─── Source data ───

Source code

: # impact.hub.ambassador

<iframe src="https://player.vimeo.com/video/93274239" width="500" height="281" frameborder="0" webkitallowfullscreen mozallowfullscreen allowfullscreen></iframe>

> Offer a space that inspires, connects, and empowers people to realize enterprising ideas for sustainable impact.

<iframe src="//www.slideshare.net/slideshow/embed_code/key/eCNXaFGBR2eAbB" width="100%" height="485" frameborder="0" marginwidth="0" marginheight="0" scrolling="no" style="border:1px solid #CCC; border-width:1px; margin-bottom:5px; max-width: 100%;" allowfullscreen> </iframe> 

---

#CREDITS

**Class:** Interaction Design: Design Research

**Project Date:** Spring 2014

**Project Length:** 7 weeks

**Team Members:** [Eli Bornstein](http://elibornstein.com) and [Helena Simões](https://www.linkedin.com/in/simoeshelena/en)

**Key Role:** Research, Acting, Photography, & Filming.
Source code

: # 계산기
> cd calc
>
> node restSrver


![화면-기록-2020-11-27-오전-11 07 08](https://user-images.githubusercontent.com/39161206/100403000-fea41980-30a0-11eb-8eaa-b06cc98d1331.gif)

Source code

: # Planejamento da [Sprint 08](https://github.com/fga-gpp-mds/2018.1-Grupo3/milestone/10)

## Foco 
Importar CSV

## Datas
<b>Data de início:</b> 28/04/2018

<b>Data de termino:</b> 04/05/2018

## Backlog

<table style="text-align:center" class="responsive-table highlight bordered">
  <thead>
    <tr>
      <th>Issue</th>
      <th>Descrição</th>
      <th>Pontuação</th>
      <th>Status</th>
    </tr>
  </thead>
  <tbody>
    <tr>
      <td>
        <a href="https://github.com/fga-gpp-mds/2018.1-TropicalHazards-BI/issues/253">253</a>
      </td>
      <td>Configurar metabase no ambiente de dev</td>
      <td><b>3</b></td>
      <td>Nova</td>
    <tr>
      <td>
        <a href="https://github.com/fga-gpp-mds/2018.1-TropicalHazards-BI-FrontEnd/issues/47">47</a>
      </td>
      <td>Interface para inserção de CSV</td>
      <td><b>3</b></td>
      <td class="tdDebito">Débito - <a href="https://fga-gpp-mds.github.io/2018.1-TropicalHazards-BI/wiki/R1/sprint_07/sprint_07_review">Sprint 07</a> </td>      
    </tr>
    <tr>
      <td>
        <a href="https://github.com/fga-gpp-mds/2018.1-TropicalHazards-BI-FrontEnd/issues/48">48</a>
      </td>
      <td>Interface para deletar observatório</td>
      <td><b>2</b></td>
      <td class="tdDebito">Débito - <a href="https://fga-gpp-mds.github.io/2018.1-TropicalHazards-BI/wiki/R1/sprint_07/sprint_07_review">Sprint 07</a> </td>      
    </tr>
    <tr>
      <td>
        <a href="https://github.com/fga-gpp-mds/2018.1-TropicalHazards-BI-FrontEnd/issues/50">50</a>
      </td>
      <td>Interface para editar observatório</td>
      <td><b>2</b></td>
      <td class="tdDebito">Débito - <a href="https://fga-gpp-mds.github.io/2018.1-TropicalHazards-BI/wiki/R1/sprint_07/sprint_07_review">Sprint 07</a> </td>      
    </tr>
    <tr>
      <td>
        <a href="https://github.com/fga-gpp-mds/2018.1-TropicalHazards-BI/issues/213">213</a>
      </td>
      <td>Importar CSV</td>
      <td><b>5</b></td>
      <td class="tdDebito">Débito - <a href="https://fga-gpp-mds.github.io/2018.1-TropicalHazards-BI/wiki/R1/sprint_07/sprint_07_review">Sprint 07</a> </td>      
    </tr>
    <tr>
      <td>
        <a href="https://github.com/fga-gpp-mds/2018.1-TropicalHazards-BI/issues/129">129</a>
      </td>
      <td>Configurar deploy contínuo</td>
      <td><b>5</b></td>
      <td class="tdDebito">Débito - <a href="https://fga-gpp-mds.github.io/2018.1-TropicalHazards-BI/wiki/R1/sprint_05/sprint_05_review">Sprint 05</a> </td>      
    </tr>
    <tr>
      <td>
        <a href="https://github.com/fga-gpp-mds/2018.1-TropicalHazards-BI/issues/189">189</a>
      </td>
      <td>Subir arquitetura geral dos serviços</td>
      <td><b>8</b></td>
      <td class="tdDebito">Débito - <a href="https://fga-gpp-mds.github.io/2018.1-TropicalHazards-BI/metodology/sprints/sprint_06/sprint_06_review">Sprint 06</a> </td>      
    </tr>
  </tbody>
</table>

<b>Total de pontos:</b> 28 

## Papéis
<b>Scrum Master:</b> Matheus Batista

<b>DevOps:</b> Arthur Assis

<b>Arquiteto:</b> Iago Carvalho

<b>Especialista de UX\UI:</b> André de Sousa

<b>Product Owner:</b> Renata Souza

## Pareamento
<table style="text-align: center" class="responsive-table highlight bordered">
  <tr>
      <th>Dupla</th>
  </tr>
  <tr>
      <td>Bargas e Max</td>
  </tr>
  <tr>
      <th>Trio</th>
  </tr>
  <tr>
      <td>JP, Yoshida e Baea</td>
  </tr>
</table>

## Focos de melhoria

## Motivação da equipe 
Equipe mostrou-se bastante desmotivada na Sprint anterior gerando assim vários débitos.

───

How many of the lines above include the word "observatório"? Respond with the number alone.

2